Meeting Date:

October 21, 2013





David J. Stoldt




General Manager

Line Item No.:



Prepared By:

Stephanie Pintar

Cost Estimate:



General Counsel Review:  N/A

Committee Recommendation:  N/A

CEQA Compliance:  This ordinance is categorically exempt from CEQA


SUMMARY:  The Water Demand Committee asked staff to prepare draft language for Board review that would amend Rule 28-B, Water Credit Transfers to change the approval processs from a discretionary Board decision to a ministerial decision, with the Jurisdiction performing the California Environmental Quality Act (CEQA) review and making the determination that there is no significant environmental impact. Staff has proposed amendments to Rule 28-B to achieve this direction (Exhibit 16-A). Amendment of Rule 28-B will require an ordinance process.


DISCUSSION:  The attached ordinance modifies District Rule 28-B, Property-To-Property and Property-To-Jurisdiction Transfers of Water Use Credits for Commercial and Industrial Uses. The proposed ordinance language reverses former Board action requiring the full Board to consider the impacts of the application under consideration, as well as the cumulative impacts of other transfers, on the water supply before approving a transfer.
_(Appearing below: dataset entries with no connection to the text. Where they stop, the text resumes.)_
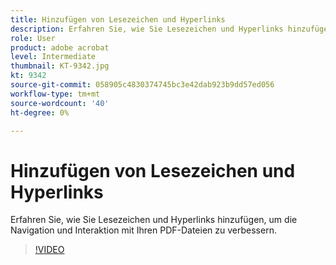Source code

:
 ```yaml
---
title: Hinzufügen von Lesezeichen und Hyperlinks
description: Erfahren Sie, wie Sie Lesezeichen und Hyperlinks hinzufügen, um die Navigation und Interaktion mit Ihren PDF-Dateien zu verbessern
role: User
product: adobe acrobat
level: Intermediate
thumbnail: KT-9342.jpg
kt: 9342
source-git-commit: 058905c4830374745bc3e42dab923b9dd57ed056
workflow-type: tm+mt
source-wordcount: '40'
ht-degree: 0%

---
```


# Hinzufügen von Lesezeichen und Hyperlinks

Erfahren Sie, wie Sie Lesezeichen und Hyperlinks hinzufügen, um die Navigation und Interaktion mit Ihren PDF-Dateien zu verbessern.

>[!VIDEO](https://video.tv.adobe.com/v/340837?hidetitle=true)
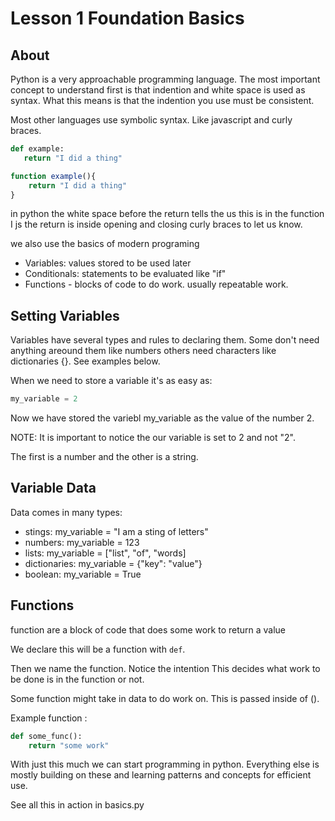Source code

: # Lesson 1 Foundation Basics

## About

Python is a very approachable programming language. 
The most important concept to understand first is that indention and white space is used as syntax. What this means is that the indention you use must be consistent.

Most other languages use symbolic syntax. Like javascript and curly braces.

 ``` python
 def example:
    return "I did a thing"
```

```javascript
function example(){
    return "I did a thing"
}
```

in python the white space before the return tells the us this is in the function
I js the return is inside opening and closing curly braces to let us know.

we also use the basics of modern programing

- Variables: values stored to be used later
- Conditionals: statements to be evaluated like "if"
- Functions - blocks of code to do work. usually repeatable work.

## Setting Variables

Variables have several types and rules to declaring them. Some don't need anything areound them like numbers others need characters like dictionaries {}. See examples below.

When we need to store a variable it's as easy as:

``` python
my_variable = 2
```

Now we have stored the variebl my_variable as the value of the number 2.

NOTE: It is important to notice the our variable is set to 2 and not "2".

The first is a number and the other is a string.

## Variable Data

Data comes in many types:

- stings: my_variable = "I am a sting of letters"
- numbers: my_variable = 123
- lists: my_variable = ["list", "of", "words]
- dictionaries: my_variable = {"key": "value"}
- boolean: my_variable = True

## Functions

function are a block of code that does some work to return a value

We declare this will be a function with `def`.

Then we name the function. Notice the intention This decides what work to be done is in the function or not.

Some function might take in data to do work on. This is passed inside of ().

Example function : 
``` python
def some_func():
    return "some work"
```
With just this much we can start programming in python. Everything else is mostly building on these and learning patterns and concepts for efficient use.

See all this in action in basics.py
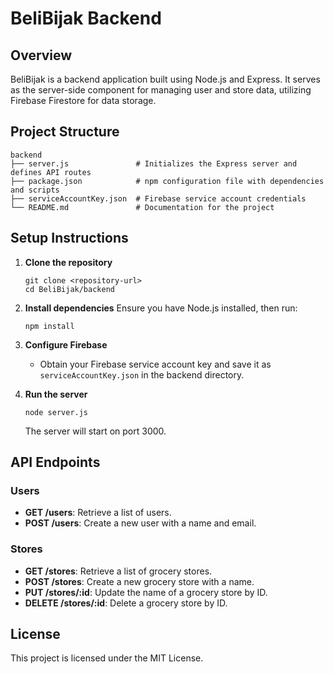 # BeliBijak Backend

## Overview
BeliBijak is a backend application built using Node.js and Express. It serves as the server-side component for managing user and store data, utilizing Firebase Firestore for data storage.

## Project Structure
```
backend
├── server.js               # Initializes the Express server and defines API routes
├── package.json            # npm configuration file with dependencies and scripts
├── serviceAccountKey.json  # Firebase service account credentials
└── README.md               # Documentation for the project
```

## Setup Instructions

1. **Clone the repository**
   ```
   git clone <repository-url>
   cd BeliBijak/backend
   ```

2. **Install dependencies**
   Ensure you have Node.js installed, then run:
   ```
   npm install
   ```

3. **Configure Firebase**
   - Obtain your Firebase service account key and save it as `serviceAccountKey.json` in the backend directory.

4. **Run the server**
   ```
   node server.js
   ```
   The server will start on port 3000.

## API Endpoints

### Users
- **GET /users**: Retrieve a list of users.
- **POST /users**: Create a new user with a name and email.

### Stores
- **GET /stores**: Retrieve a list of grocery stores.
- **POST /stores**: Create a new grocery store with a name.
- **PUT /stores/:id**: Update the name of a grocery store by ID.
- **DELETE /stores/:id**: Delete a grocery store by ID.

## License
This project is licensed under the MIT License.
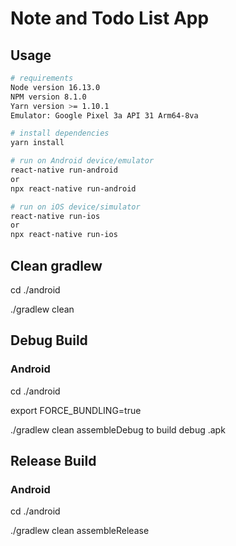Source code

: # Note and Todo List App

## Usage

```sh
# requirements
Node version 16.13.0
NPM version 8.1.0
Yarn version >= 1.10.1
Emulator: Google Pixel 3a API 31 Arm64-8va

# install dependencies
yarn install

# run on Android device/emulator
react-native run-android
or
npx react-native run-android

# run on iOS device/simulator
react-native run-ios
or
npx react-native run-ios
```
## Clean gradlew

cd ./android

./gradlew clean

## Debug Build

### Android

cd ./android

export FORCE_BUNDLING=true

./gradlew clean assembleDebug to build debug .apk

## Release Build

### Android

cd ./android

./gradlew clean assembleRelease
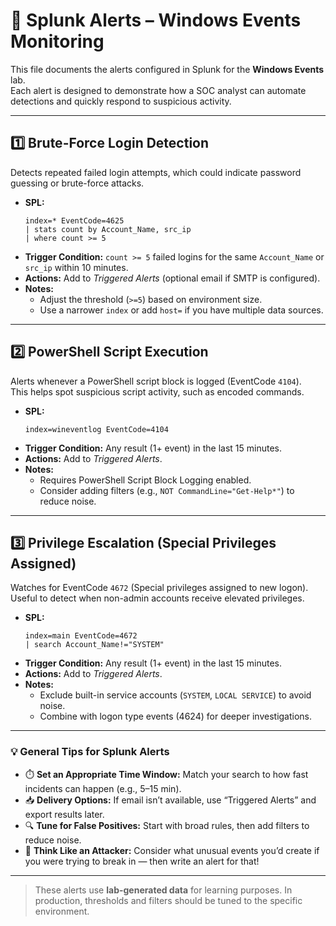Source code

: # 🚨 Splunk Alerts – Windows Events Monitoring

This file documents the alerts configured in Splunk for the **Windows Events** lab.  
Each alert is designed to demonstrate how a SOC analyst can automate detections and quickly respond to suspicious activity.

---

## 1️⃣ Brute-Force Login Detection

Detects repeated failed login attempts, which could indicate password guessing or brute-force attacks.

- **SPL:**
  ```spl
  index=* EventCode=4625
  | stats count by Account_Name, src_ip
  | where count >= 5
  ```
- **Trigger Condition:** `count >= 5` failed logins for the same `Account_Name` or `src_ip` within 10 minutes.  
- **Actions:** Add to *Triggered Alerts* (optional email if SMTP is configured).  
- **Notes:**  
  - Adjust the threshold (`>=5`) based on environment size.  
  - Use a narrower `index` or add `host=` if you have multiple data sources.

---

## 2️⃣ PowerShell Script Execution

Alerts whenever a PowerShell script block is logged (EventCode `4104`).  
This helps spot suspicious script activity, such as encoded commands.

- **SPL:**
  ```spl
  index=wineventlog EventCode=4104
  ```
- **Trigger Condition:** Any result (1+ event) in the last 15 minutes.  
- **Actions:** Add to *Triggered Alerts*.  
- **Notes:**  
  - Requires PowerShell Script Block Logging enabled.  
  - Consider adding filters (e.g., `NOT CommandLine="Get-Help*"`) to reduce noise.

---

## 3️⃣ Privilege Escalation (Special Privileges Assigned)

Watches for EventCode `4672` (Special privileges assigned to new logon).  
Useful to detect when non-admin accounts receive elevated privileges.

- **SPL:**
  ```spl
  index=main EventCode=4672
  | search Account_Name!="SYSTEM"
  ```
- **Trigger Condition:** Any result (1+ event) in the last 15 minutes.  
- **Actions:** Add to *Triggered Alerts*.  
- **Notes:**  
  - Exclude built-in service accounts (`SYSTEM`, `LOCAL SERVICE`) to avoid noise.  
  - Combine with logon type events (4624) for deeper investigations.

---

### 💡 General Tips for Splunk Alerts
- ⏱️ **Set an Appropriate Time Window:** Match your search to how fast incidents can happen (e.g., 5–15 min).  
- 📥 **Delivery Options:** If email isn’t available, use “Triggered Alerts” and export results later.  
- 🔍 **Tune for False Positives:** Start with broad rules, then add filters to reduce noise.  
- 🧠 **Think Like an Attacker:** Consider what unusual events you’d create if you were trying to break in — then write an alert for that!

---

> These alerts use **lab-generated data** for learning purposes. In production, thresholds and filters should be tuned to the specific environment.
The proposed amendments would transfer the review process to the Jurisdiction, who would refer the application to District staff for final approval. If this process is adopted, staff would need to work with the Jurisdictions to develop guidelines to ensure that adequate review of the effects on the water supply are conducted before referring the transfer to the District. Once approved by the Jurisdiction, staff would review the application for completion and compliance with the remaining provisions of Rule 28 before completing the transfer.


The proposed process is similar to action considered by the Board in 2004 (see Background). Ordinance No. 117 proposed changes to the approval process (i.e., changing from discretionary to ministerial approval) along with refinements to the approval process. The ordinance was rejected by the Board in September 2004.


RECOMMENDATION:  Staff recommends the Board discuss the proposed amendments and determine if it wishes to bring it back for action by the Board, make modifications, take no action, or provide some other direction to staff.


BACKGROUND:  Transfers of commercial water credits from an existing commercial use to an expanding commercial use in the same jurisdiction started in December 1993. In September 1995, Ordinance No. 79 modified the transfer rule to allow commercial credits to transfer into a jurisdiction’s allocation.  Once the water use credit is assigned to the jurisdiction’s allocation, the water becomes available for use at the jurisdiction’s discretion and can be used for residential and nonresidential uses, new connections, and remodels.  All transfers require the authorization of the jurisdiction and the District, and the property owner must agree to transfer the water use credit and must agree to a deed restriction on the property.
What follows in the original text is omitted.